La soluzione ipotizzata da un team di ricercatori del Potsdam Institute for Climate Impact Research: miliardi di tonnellate d'acqua pompate in cielo per generare neve e ispessire la superficie degl'instabili ghiacciai nell'Ovest Antartide.
Impianti eolici, turbine e pompaggio dell’acqua per creare neve artificiale avrebbero però un effetto devastante sull’ecosistema antartico
(Rinnovabili.it) – Lo scivolamento in mare dei grandi ghiacciai antartici potrebbe essere evitato pompando miliardi di litri di acqua marina nel cielo così da generare tonnellate di neve artificiale: la suggestione per fermare lo scioglimento della calotta antartica e il conseguente innalzamento degli oceani arriva da uno studio del Potsdam Institute for Climate Impact Research (PIK) pubblicato sulla rivista Science Advances.
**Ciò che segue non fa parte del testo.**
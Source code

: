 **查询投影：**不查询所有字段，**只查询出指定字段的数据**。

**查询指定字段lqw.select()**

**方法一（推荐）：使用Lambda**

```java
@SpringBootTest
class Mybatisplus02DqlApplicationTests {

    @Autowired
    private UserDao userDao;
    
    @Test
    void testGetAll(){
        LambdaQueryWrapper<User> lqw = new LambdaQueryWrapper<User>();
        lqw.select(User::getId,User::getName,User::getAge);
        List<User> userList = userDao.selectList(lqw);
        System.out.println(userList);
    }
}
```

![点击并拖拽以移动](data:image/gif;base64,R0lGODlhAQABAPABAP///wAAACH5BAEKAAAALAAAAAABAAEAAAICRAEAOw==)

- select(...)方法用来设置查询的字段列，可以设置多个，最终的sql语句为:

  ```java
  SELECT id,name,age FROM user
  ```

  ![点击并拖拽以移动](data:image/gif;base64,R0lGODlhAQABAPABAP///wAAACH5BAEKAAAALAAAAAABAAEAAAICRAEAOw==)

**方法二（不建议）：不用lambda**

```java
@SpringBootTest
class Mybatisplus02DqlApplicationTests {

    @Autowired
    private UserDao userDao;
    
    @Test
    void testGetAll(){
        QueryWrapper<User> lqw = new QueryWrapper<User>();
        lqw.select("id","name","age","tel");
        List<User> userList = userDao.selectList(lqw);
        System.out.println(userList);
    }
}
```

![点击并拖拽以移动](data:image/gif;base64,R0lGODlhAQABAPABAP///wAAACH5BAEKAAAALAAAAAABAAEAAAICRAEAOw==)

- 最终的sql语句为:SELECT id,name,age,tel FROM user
Attraverso simulazioni e modelli matematici, gli studiosi tedeschi hanno scoperto che anche riducendo le emissioni di gas serra come previsto dall’Accordo di Parigi, il processo di scioglimento dei ghiacciai nell’Ovest dell’Antartide è ormai inevitabile e dovrebbe portare entro i prossimi secoli all’innalzamento dei livelli del mare tra i 3 e i 5 metri in tutto il mondo.
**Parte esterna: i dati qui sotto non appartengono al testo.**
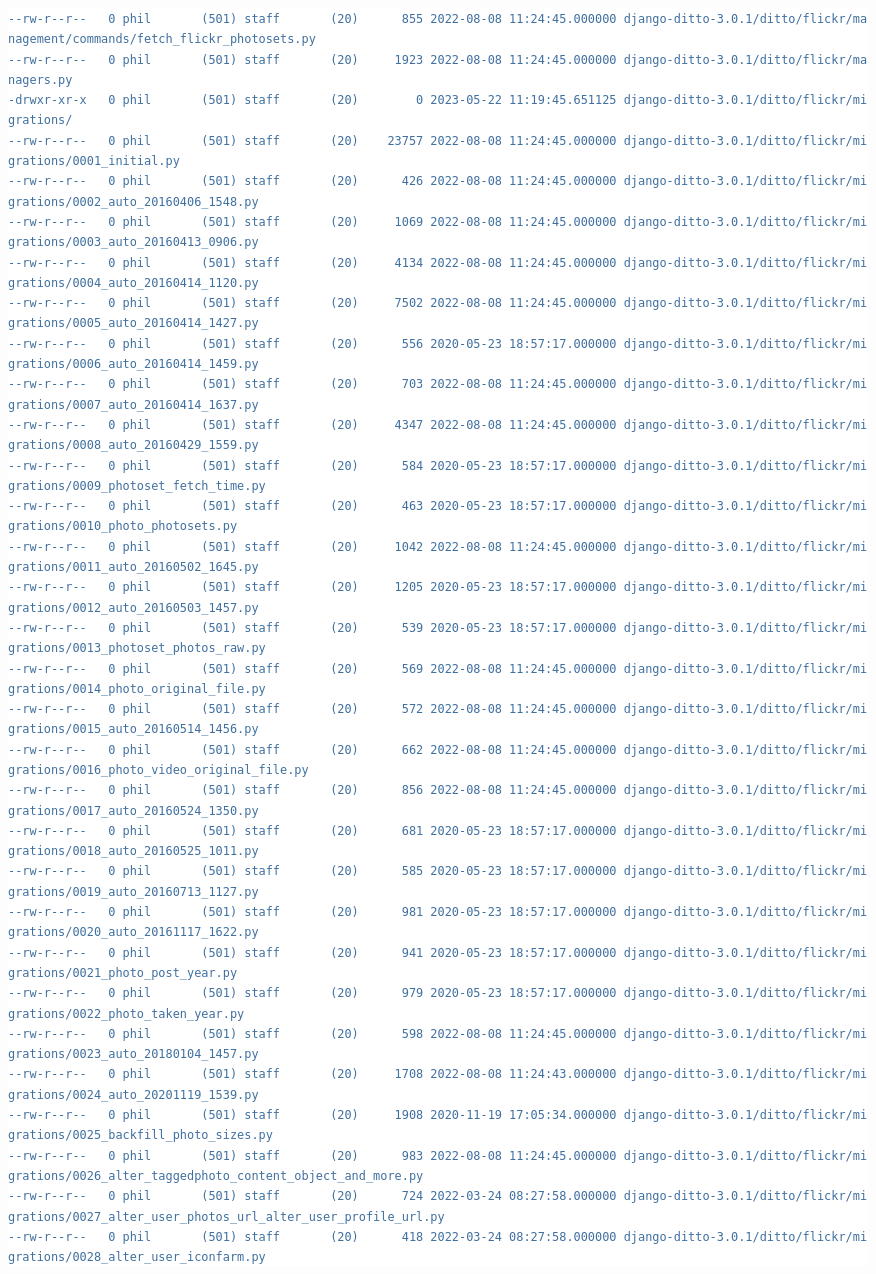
```diff
--rw-r--r--   0 phil       (501) staff       (20)      855 2022-08-08 11:24:45.000000 django-ditto-3.0.1/ditto/flickr/management/commands/fetch_flickr_photosets.py
--rw-r--r--   0 phil       (501) staff       (20)     1923 2022-08-08 11:24:45.000000 django-ditto-3.0.1/ditto/flickr/managers.py
-drwxr-xr-x   0 phil       (501) staff       (20)        0 2023-05-22 11:19:45.651125 django-ditto-3.0.1/ditto/flickr/migrations/
--rw-r--r--   0 phil       (501) staff       (20)    23757 2022-08-08 11:24:45.000000 django-ditto-3.0.1/ditto/flickr/migrations/0001_initial.py
--rw-r--r--   0 phil       (501) staff       (20)      426 2022-08-08 11:24:45.000000 django-ditto-3.0.1/ditto/flickr/migrations/0002_auto_20160406_1548.py
--rw-r--r--   0 phil       (501) staff       (20)     1069 2022-08-08 11:24:45.000000 django-ditto-3.0.1/ditto/flickr/migrations/0003_auto_20160413_0906.py
--rw-r--r--   0 phil       (501) staff       (20)     4134 2022-08-08 11:24:45.000000 django-ditto-3.0.1/ditto/flickr/migrations/0004_auto_20160414_1120.py
--rw-r--r--   0 phil       (501) staff       (20)     7502 2022-08-08 11:24:45.000000 django-ditto-3.0.1/ditto/flickr/migrations/0005_auto_20160414_1427.py
--rw-r--r--   0 phil       (501) staff       (20)      556 2020-05-23 18:57:17.000000 django-ditto-3.0.1/ditto/flickr/migrations/0006_auto_20160414_1459.py
--rw-r--r--   0 phil       (501) staff       (20)      703 2022-08-08 11:24:45.000000 django-ditto-3.0.1/ditto/flickr/migrations/0007_auto_20160414_1637.py
--rw-r--r--   0 phil       (501) staff       (20)     4347 2022-08-08 11:24:45.000000 django-ditto-3.0.1/ditto/flickr/migrations/0008_auto_20160429_1559.py
--rw-r--r--   0 phil       (501) staff       (20)      584 2020-05-23 18:57:17.000000 django-ditto-3.0.1/ditto/flickr/migrations/0009_photoset_fetch_time.py
--rw-r--r--   0 phil       (501) staff       (20)      463 2020-05-23 18:57:17.000000 django-ditto-3.0.1/ditto/flickr/migrations/0010_photo_photosets.py
--rw-r--r--   0 phil       (501) staff       (20)     1042 2022-08-08 11:24:45.000000 django-ditto-3.0.1/ditto/flickr/migrations/0011_auto_20160502_1645.py
--rw-r--r--   0 phil       (501) staff       (20)     1205 2020-05-23 18:57:17.000000 django-ditto-3.0.1/ditto/flickr/migrations/0012_auto_20160503_1457.py
--rw-r--r--   0 phil       (501) staff       (20)      539 2020-05-23 18:57:17.000000 django-ditto-3.0.1/ditto/flickr/migrations/0013_photoset_photos_raw.py
--rw-r--r--   0 phil       (501) staff       (20)      569 2022-08-08 11:24:45.000000 django-ditto-3.0.1/ditto/flickr/migrations/0014_photo_original_file.py
--rw-r--r--   0 phil       (501) staff       (20)      572 2022-08-08 11:24:45.000000 django-ditto-3.0.1/ditto/flickr/migrations/0015_auto_20160514_1456.py
--rw-r--r--   0 phil       (501) staff       (20)      662 2022-08-08 11:24:45.000000 django-ditto-3.0.1/ditto/flickr/migrations/0016_photo_video_original_file.py
--rw-r--r--   0 phil       (501) staff       (20)      856 2022-08-08 11:24:45.000000 django-ditto-3.0.1/ditto/flickr/migrations/0017_auto_20160524_1350.py
--rw-r--r--   0 phil       (501) staff       (20)      681 2020-05-23 18:57:17.000000 django-ditto-3.0.1/ditto/flickr/migrations/0018_auto_20160525_1011.py
--rw-r--r--   0 phil       (501) staff       (20)      585 2020-05-23 18:57:17.000000 django-ditto-3.0.1/ditto/flickr/migrations/0019_auto_20160713_1127.py
--rw-r--r--   0 phil       (501) staff       (20)      981 2020-05-23 18:57:17.000000 django-ditto-3.0.1/ditto/flickr/migrations/0020_auto_20161117_1622.py
--rw-r--r--   0 phil       (501) staff       (20)      941 2020-05-23 18:57:17.000000 django-ditto-3.0.1/ditto/flickr/migrations/0021_photo_post_year.py
--rw-r--r--   0 phil       (501) staff       (20)      979 2020-05-23 18:57:17.000000 django-ditto-3.0.1/ditto/flickr/migrations/0022_photo_taken_year.py
--rw-r--r--   0 phil       (501) staff       (20)      598 2022-08-08 11:24:45.000000 django-ditto-3.0.1/ditto/flickr/migrations/0023_auto_20180104_1457.py
--rw-r--r--   0 phil       (501) staff       (20)     1708 2022-08-08 11:24:43.000000 django-ditto-3.0.1/ditto/flickr/migrations/0024_auto_20201119_1539.py
--rw-r--r--   0 phil       (501) staff       (20)     1908 2020-11-19 17:05:34.000000 django-ditto-3.0.1/ditto/flickr/migrations/0025_backfill_photo_sizes.py
--rw-r--r--   0 phil       (501) staff       (20)      983 2022-08-08 11:24:45.000000 django-ditto-3.0.1/ditto/flickr/migrations/0026_alter_taggedphoto_content_object_and_more.py
--rw-r--r--   0 phil       (501) staff       (20)      724 2022-03-24 08:27:58.000000 django-ditto-3.0.1/ditto/flickr/migrations/0027_alter_user_photos_url_alter_user_profile_url.py
--rw-r--r--   0 phil       (501) staff       (20)      418 2022-03-24 08:27:58.000000 django-ditto-3.0.1/ditto/flickr/migrations/0028_alter_user_iconfarm.py
```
La particolare conformazione dei ghiacciai Thwaithes e Pine Island, che si estendono direttamente in mare aperto per centinaia di chilometri, è all’origine del rapido processo di scioglimento in atto nella regione: le acque sempre più calde che raggiungono il Mare di Amundsen s’infiltrano al di sotto delle masse ghiacciate andando a intaccare la stabilità dei due ghiacciai, destinati a scivolare rapidamente nell’oceano.
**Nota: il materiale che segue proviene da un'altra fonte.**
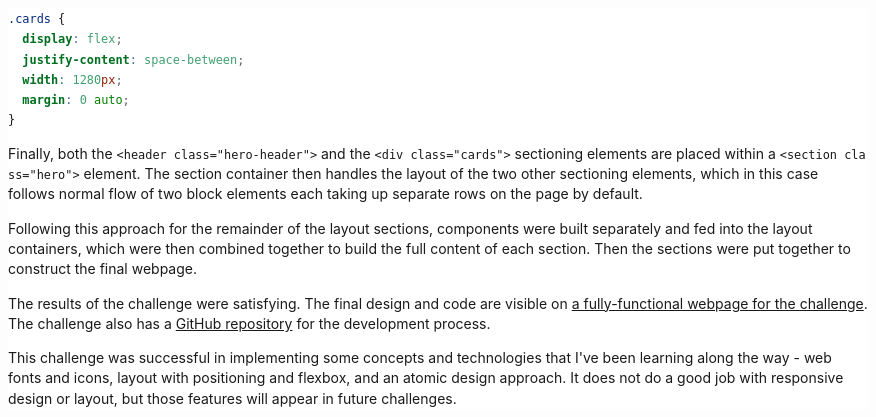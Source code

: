 
```css
.cards {
  display: flex;
  justify-content: space-between;
  width: 1280px;
  margin: 0 auto;
}
```

Finally, both the `<header class="hero-header">` and the `<div class="cards">` sectioning elements are placed within a `<section class="hero">` element. The section container then handles the layout of the two other sectioning elements, which in this case follows normal flow of two block elements each taking up separate rows on the page by default.

Following this approach for the remainder of the layout sections, components were built separately and fed into the layout containers, which were then combined together to build the full content of each section. Then the sections were put together to construct the final webpage.

The results of the challenge were satisfying. The final design and code are visible on [a fully-functional webpage for the challenge](https://www.robert-developer.com/challenges/two/). The challenge also has a [GitHub repository](https://github.com/robert-laws/2021-ux-html-css-challenges) for the development process.

This challenge was successful in implementing some concepts and technologies that I've been learning along the way - web fonts and icons, layout with positioning and flexbox, and an atomic design approach. It does not do a good job with responsive design or layout, but those features will appear in future challenges.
Di qui il tentativo degli scienziati di analizzare ogni possibile soluzione per aumentare lo spessore dei ghiacciai a rischio: gli autori dello studio sostengono che utilizzando circa 12 mila turbine eoliche per pompare l’acqua del mare a 1.500 metri di altezza (dove le basse temperature la trasformerebbero in neve) si potrebbe impedire il collasso della superficie ghiacciata nell’Ovest dell’Antartide.
Il procedimento prevede l’utilizzo di diversi miliardi di tonnellate d’acqua marina ogni anno (per un totale stimato di 7.400 gigatonnellate) e andrebbe ripetuto per un decennio prima di avere un effetto stabilizzante sulla tenuta dei ghiacciai antartici.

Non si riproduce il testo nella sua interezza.